In the year 60, during Nero’s rule, another earthquake destroyed the city, and was rebuilt in a more Roman style. The city flourished, and became an important centre for Christianity, particularly during the Byzantine era. In the early 7th century, however, the city was destroyed by the invading Persian armies and by another earthquake, before eventually being rebuilt. In the 12th century, the area came under the control of the Seljuk sultanate, and the town was eventually abandoned in the late 14th century. In 1354, another earthquake destroyed the remains of this glorious city, and excavation attempts are still being carried out to uncover the remains under the limestone that was formed over the years. 

Guests are invited to check out the Hierapolis Theatre, an amphitheatre that can house over 10,000 people. The theatre was first built in the 2nd century AD, under the ruling of the Roman Emperor Hadrian, during the first set of renovations after an earthquake in 60 AD. The theatre has fort-five rows of seats, with a large carved, curved seat of honour that covers the fourth, fifth, and sixth rows in the central seating section, with scholars guessing that these seats would have been used for priests and dignitaries. The theatre is a fascinating space to visit as it has some of the best-preserved features of the theatres that are still standing in Turkey, with many decorative friezes still intact over the years, with some friezes depicting Emperor Septimus Severus in procession with his family and the gods, while another portrays the life of the Greek god Dionysus. Hierapolis itself was first excavated in the late nineteenth century, and excavations and restorations had continued over the years; the Hierapolis museum was first built in 1970 to house the many artefacts uncovered in the area; prior to the museum, artefacts were sent to museums in Izmir and Istanbul.
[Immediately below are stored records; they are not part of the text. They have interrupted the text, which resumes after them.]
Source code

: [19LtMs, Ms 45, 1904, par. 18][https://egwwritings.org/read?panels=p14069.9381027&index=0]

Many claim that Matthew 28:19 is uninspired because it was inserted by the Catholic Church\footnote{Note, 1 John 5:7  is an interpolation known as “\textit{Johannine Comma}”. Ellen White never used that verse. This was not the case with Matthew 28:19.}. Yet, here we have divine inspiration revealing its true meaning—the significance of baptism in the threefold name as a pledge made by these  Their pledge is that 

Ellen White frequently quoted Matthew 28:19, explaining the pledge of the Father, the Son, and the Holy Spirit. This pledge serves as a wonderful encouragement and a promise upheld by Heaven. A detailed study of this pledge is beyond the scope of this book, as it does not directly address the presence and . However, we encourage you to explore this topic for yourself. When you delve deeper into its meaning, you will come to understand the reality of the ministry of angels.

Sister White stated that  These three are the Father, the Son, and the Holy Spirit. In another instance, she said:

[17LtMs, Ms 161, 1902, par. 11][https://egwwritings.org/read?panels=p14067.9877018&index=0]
History enthusiasts are invited to check out the archaeology museum in Pamukkale as well, as this structure houses artefacts of Roman archaeology, and was originally a 2nd-century Roman bath and gymnasium, before being converted to the museum it is today.  The artefacts of the museum include sarcophagi from nearby archaeological sites at Laodicea, along with smaller artefacts, like jewellery and stamp seals, from Hierapolis and surrounding areas. The museum also contains a room with statues from the Roman era, along with artefacts from the agora in Hierapolis, and from similar sites in the area. 

The Turkish Cotton Castle 

The geological phenomenon that’s commonly known as Turkey’s ‘cotton castle’ is made of travertine, a sedimentary rock that was deposited by water from the thermal springs. Located around 300 metres away, the water that emerges from the spring drains down to the head of the travertine terraces and deposits calcium carbonate (giving these structures that white colour) on a section that covers around 30 metres, and can reach heights of 70 metres. When the water reaches the surface, calcium carbonate gets deposited as a soft gel, which eventually crystallised into the tall travertine structures we see today. Along with Hierapolis, these two sites have been recognised as a UNESCO World Heritage site, thanks to this unique natural formation. The site has become a popular tourist attraction as the white structures stand out in contrast to the blue pools that are formed by the water, and is a truly breath-taking phenomenon. 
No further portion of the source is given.